■ **Problem requirements**
Repeat the records below exactly, from the first line through the line containing "Training, prototyping and", and leave out any pictures.

Segment Start: Data extracts

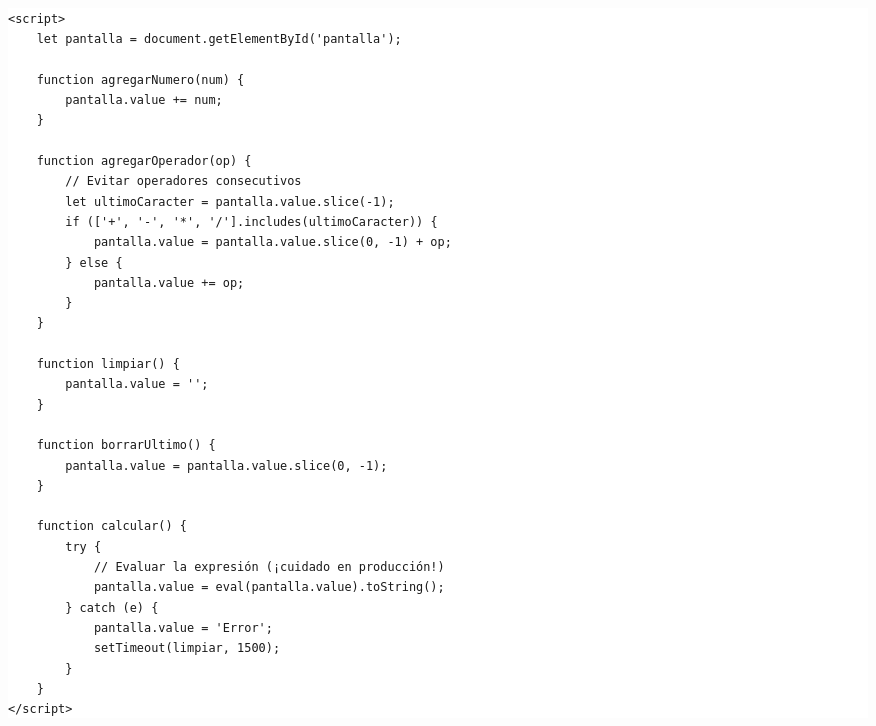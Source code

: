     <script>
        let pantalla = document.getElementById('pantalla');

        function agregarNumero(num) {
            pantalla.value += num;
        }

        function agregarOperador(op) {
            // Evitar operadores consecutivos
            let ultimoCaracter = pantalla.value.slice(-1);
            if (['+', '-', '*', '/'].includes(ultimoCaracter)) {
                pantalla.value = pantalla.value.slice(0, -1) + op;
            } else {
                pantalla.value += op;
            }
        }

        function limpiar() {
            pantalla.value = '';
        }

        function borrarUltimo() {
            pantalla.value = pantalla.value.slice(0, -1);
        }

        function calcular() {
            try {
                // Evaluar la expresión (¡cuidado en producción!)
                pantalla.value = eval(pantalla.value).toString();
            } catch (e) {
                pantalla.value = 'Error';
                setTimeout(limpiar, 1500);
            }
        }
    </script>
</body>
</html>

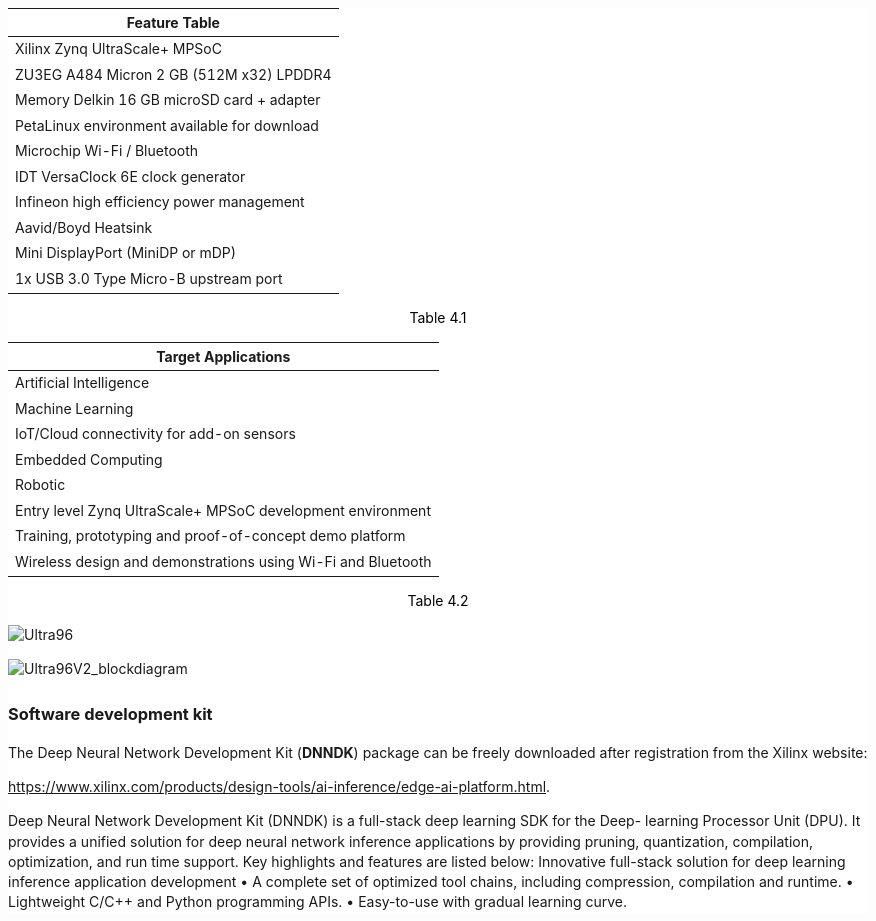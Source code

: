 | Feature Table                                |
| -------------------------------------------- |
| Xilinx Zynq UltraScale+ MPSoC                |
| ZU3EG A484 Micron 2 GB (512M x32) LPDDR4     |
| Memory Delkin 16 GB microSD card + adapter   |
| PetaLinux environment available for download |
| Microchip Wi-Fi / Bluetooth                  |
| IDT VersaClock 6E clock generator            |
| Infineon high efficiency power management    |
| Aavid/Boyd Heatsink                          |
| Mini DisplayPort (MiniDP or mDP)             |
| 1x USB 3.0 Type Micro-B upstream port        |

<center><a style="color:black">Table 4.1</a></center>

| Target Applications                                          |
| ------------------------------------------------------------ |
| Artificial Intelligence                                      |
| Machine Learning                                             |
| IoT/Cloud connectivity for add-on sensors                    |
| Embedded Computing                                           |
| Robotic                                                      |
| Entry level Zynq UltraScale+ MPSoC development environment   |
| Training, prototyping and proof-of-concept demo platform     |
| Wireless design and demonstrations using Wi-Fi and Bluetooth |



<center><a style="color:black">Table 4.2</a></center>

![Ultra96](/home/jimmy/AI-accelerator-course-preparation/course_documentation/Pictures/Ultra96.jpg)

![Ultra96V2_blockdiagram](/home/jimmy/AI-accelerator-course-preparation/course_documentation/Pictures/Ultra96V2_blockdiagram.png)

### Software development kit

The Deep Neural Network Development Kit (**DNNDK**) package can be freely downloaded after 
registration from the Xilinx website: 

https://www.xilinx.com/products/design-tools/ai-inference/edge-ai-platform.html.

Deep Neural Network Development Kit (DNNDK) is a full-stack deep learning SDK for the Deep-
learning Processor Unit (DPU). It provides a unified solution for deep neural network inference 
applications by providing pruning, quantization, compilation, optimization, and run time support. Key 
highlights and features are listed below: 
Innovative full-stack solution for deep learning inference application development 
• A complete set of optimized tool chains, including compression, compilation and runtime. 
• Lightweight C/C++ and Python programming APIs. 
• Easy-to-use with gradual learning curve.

Segment End: Data extracts

■ **The completed task**
Source code

:     <script>
        let pantalla = document.getElementById('pantalla');

        function agregarNumero(num) {
            pantalla.value += num;
        }

        function agregarOperador(op) {
            // Evitar operadores consecutivos
            let ultimoCaracter = pantalla.value.slice(-1);
            if (['+', '-', '*', '/'].includes(ultimoCaracter)) {
                pantalla.value = pantalla.value.slice(0, -1) + op;
            } else {
                pantalla.value += op;
            }
        }

        function limpiar() {
            pantalla.value = '';
        }

        function borrarUltimo() {
            pantalla.value = pantalla.value.slice(0, -1);
        }

        function calcular() {
            try {
                // Evaluar la expresión (¡cuidado en producción!)
                pantalla.value = eval(pantalla.value).toString();
            } catch (e) {
                pantalla.value = 'Error';
                setTimeout(limpiar, 1500);
            }
        }
    </script>
</body>
</html>

Source code

: | Feature Table                                |
| -------------------------------------------- |
| Xilinx Zynq UltraScale+ MPSoC                |
| ZU3EG A484 Micron 2 GB (512M x32) LPDDR4     |
| Memory Delkin 16 GB microSD card + adapter   |
| PetaLinux environment available for download |
| Microchip Wi-Fi / Bluetooth                  |
| IDT VersaClock 6E clock generator            |
| Infineon high efficiency power management    |
| Aavid/Boyd Heatsink                          |
| Mini DisplayPort (MiniDP or mDP)             |
| 1x USB 3.0 Type Micro-B upstream port        |

<center><a style="color:black">Table 4.1</a></center>

| Target Applications                                          |
| ------------------------------------------------------------ |
| Artificial Intelligence                                      |
| Machine Learning                                             |
| IoT/Cloud connectivity for add-on sensors                    |
| Embedded Computing                                           |
| Robotic                                                      |
| Entry level Zynq UltraScale+ MPSoC development environment   |
| Training, prototyping and proof-of-concept demo platform     |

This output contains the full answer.